Granted I didn’t pay close attention to the Outer Circle seemed to be a repeat of the story that had been done as recently as previous to that writer taking over, but I don’t remember there being much about Bucky saying at the end he was going to stay as The Revolution. Did I forget that or did someone take the advantage of him not appearing in comics for a few months to do a quiet change?
Bucky clearly needs to spend more time on the east coast. Our town was founded in 1684, and that’s by no means uncommon around here. Frankly, most towns in Indiana are older than the 1920s too, so I suspect he was just trying to be funny.
@Chris, I grew up in one! Romeo, Michigan founded in 1839. It was actually known as ‘Hoxie’s Settlement’ before is incorporated in 1839.
For what it is worth, I’m enjoying these books so far. If we just keep getting team-ups and learning about Laura, I’m good.
And now I just realized I read Chris’ comment wrong. Right after I post. OF course!
You guys are forgetting the sliding timescale, all cities/towns in marvel are probably less than 50 years old!
Was really expecting some kind of emotion control at the gas station. Stuff just happening like that was bizarre.
In the sliding timescale of the Marvel Universe, the Declaration of Independence was written in 1976!
Right, there would be very few towns in Michigan founded before 1800. I don’t know of any towns founded after 1900, but I’m assuming there must be a few out there. But thinking a town founded BEFORE 1920 in Michigan was unusual is just wrong. And Indiana was a state two decades before Michigan.
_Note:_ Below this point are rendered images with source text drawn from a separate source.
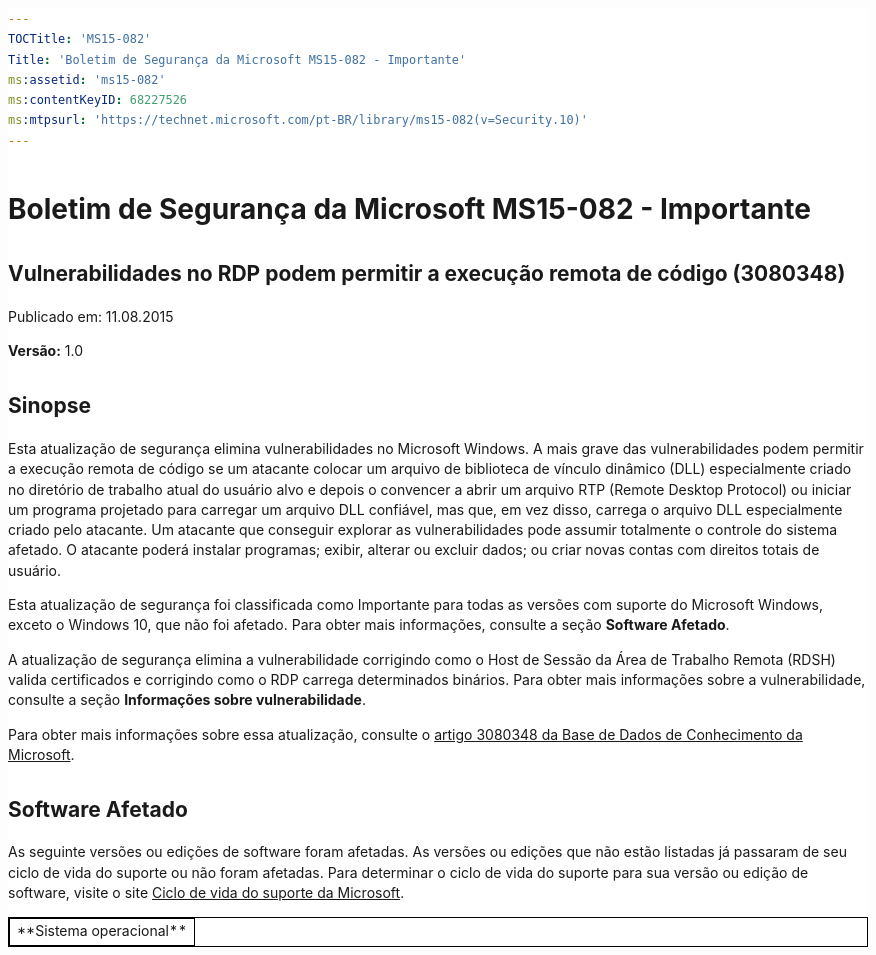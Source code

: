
 ```yaml
---
TOCTitle: 'MS15-082'
Title: 'Boletim de Segurança da Microsoft MS15-082 - Importante'
ms:assetid: 'ms15-082'
ms:contentKeyID: 68227526
ms:mtpsurl: 'https://technet.microsoft.com/pt-BR/library/ms15-082(v=Security.10)'
---
```


Boletim de Segurança da Microsoft MS15-082 - Importante
=======================================================

Vulnerabilidades no RDP podem permitir a execução remota de código (3080348)
----------------------------------------------------------------------------

Publicado em: 11.08.2015

**Versão:** 1.0

Sinopse
-------

Esta atualização de segurança elimina vulnerabilidades no Microsoft Windows. A mais grave das vulnerabilidades podem permitir a execução remota de código se um atacante colocar um arquivo de biblioteca de vínculo dinâmico (DLL) especialmente criado no diretório de trabalho atual do usuário alvo e depois o convencer a abrir um arquivo RTP (Remote Desktop Protocol) ou iniciar um programa projetado para carregar um arquivo DLL confiável, mas que, em vez disso, carrega o arquivo DLL especialmente criado pelo atacante. Um atacante que conseguir explorar as vulnerabilidades pode assumir totalmente o controle do sistema afetado. O atacante poderá instalar programas; exibir, alterar ou excluir dados; ou criar novas contas com direitos totais de usuário.

Esta atualização de segurança foi classificada como Importante para todas as versões com suporte do Microsoft Windows, exceto o Windows 10, que não foi afetado. Para obter mais informações, consulte a seção **Software Afetado**.

A atualização de segurança elimina a vulnerabilidade corrigindo como o Host de Sessão da Área de Trabalho Remota (RDSH) valida certificados e corrigindo como o RDP carrega determinados binários. Para obter mais informações sobre a vulnerabilidade, consulte a seção **Informações sobre vulnerabilidade**.

Para obter mais informações sobre essa atualização, consulte o [artigo 3080348 da Base de Dados de Conhecimento da Microsoft](https://support.microsoft.com/pt-br/kb/3080348).

Software Afetado
----------------

As seguinte versões ou edições de software foram afetadas. As versões ou edições que não estão listadas já passaram de seu ciclo de vida do suporte ou não foram afetadas. Para determinar o ciclo de vida do suporte para sua versão ou edição de software, visite o site [Ciclo de vida do suporte da Microsoft](http://support.microsoft.com/default.aspx?scid=fh;%5Bln%5D;lifecycle). 

 
<p> </p>
<table style="border:1px solid black;">
<tr>
<td style="border:1px solid black;">
**Sistema operacional**
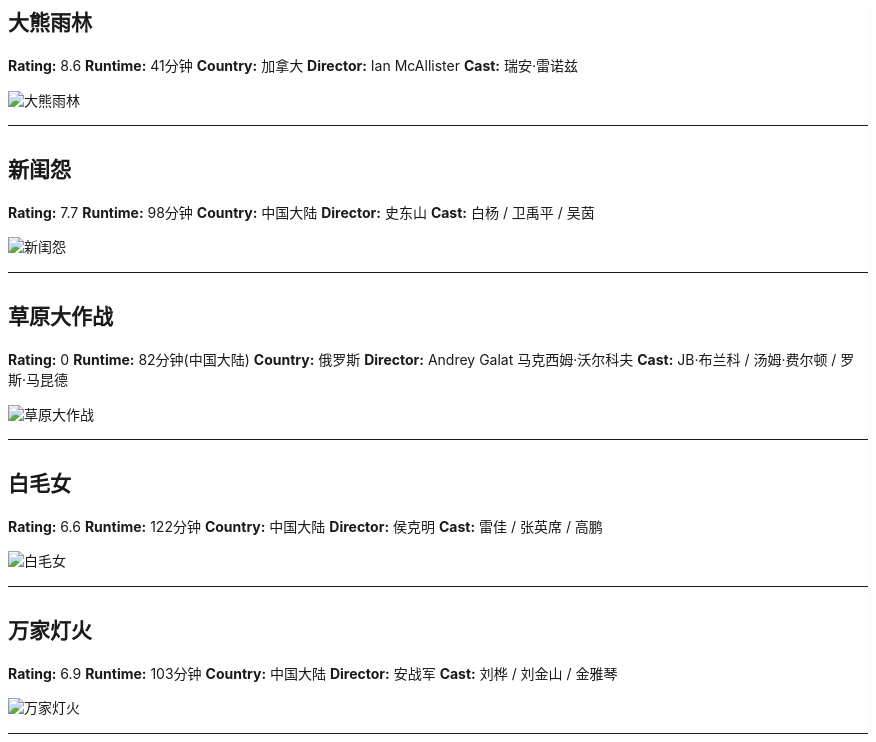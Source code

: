 ## 大熊雨林
**Rating:** 8.6
**Runtime:** 41分钟
**Country:** 加拿大
**Director:** Ian McAllister
**Cast:** 瑞安·雷诺兹
<div align="left">
<img src="https://img2.doubanio.com/view/photo/s_ratio_poster/public/p2554383112.jpg" alt="大熊雨林">
</div>

---
## 新闺怨
**Rating:** 7.7
**Runtime:** 98分钟
**Country:** 中国大陆
**Director:** 史东山
**Cast:** 白杨 / 卫禹平 / 吴茵
<div align="left">
<img src="https://img2.doubanio.com/view/photo/s_ratio_poster/public/p2151947601.jpg" alt="新闺怨">
</div>

---
## 草原大作战
**Rating:** 0
**Runtime:** 82分钟(中国大陆)
**Country:** 俄罗斯
**Director:** Andrey Galat 马克西姆·沃尔科夫
**Cast:** JB·布兰科 / 汤姆·费尔顿 / 罗斯·马昆德
<div align="left">
<img src="https://img2.doubanio.com/view/photo/s_ratio_poster/public/p2864252833.jpg" alt="草原大作战">
</div>

---
## 白毛女
**Rating:** 6.6
**Runtime:** 122分钟
**Country:** 中国大陆
**Director:** 侯克明
**Cast:** 雷佳 / 张英席 / 高鹏
<div align="left">
<img src="https://img9.doubanio.com/view/photo/s_ratio_poster/public/p2325362155.jpg" alt="白毛女">
</div>

---
## 万家灯火
**Rating:** 6.9
**Runtime:** 103分钟
**Country:** 中国大陆
**Director:** 安战军
**Cast:** 刘桦 / 刘金山 / 金雅琴
<div align="left">
<img src="https://img1.doubanio.com/view/photo/s_ratio_poster/public/p1839342787.jpg" alt="万家灯火">
</div>

---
BTW, speaking as a Michigander, the FUN way to go west by car without going through Indiana is to take one of the car ferries across Lake Michigan. If you went across Canada to get from New York to Michigan it wouldn’t be particularly out of your way — though I guess getting those two across two national borders might be a bit much.
@Sol- the town was in Iowa, which was founded less than 10 years after Michigan. Still not unusual.
Driving West on I-90 from New York, detouring north through Canada adds about 4 hours to get to Minneapolis. If you’re not going that far North or West (Chicago, Milwaukee, Madison), it’s less efficient. Iowa is even farther south.
Going through Kentucky doesn’t help. When you get as far west as Louisville, to avoid Indiana you’d either need to drop down way south to Nashville, or navigate very small country routes through Paducah, a name that’s synonymous with backwater, out-of-the-way no-places.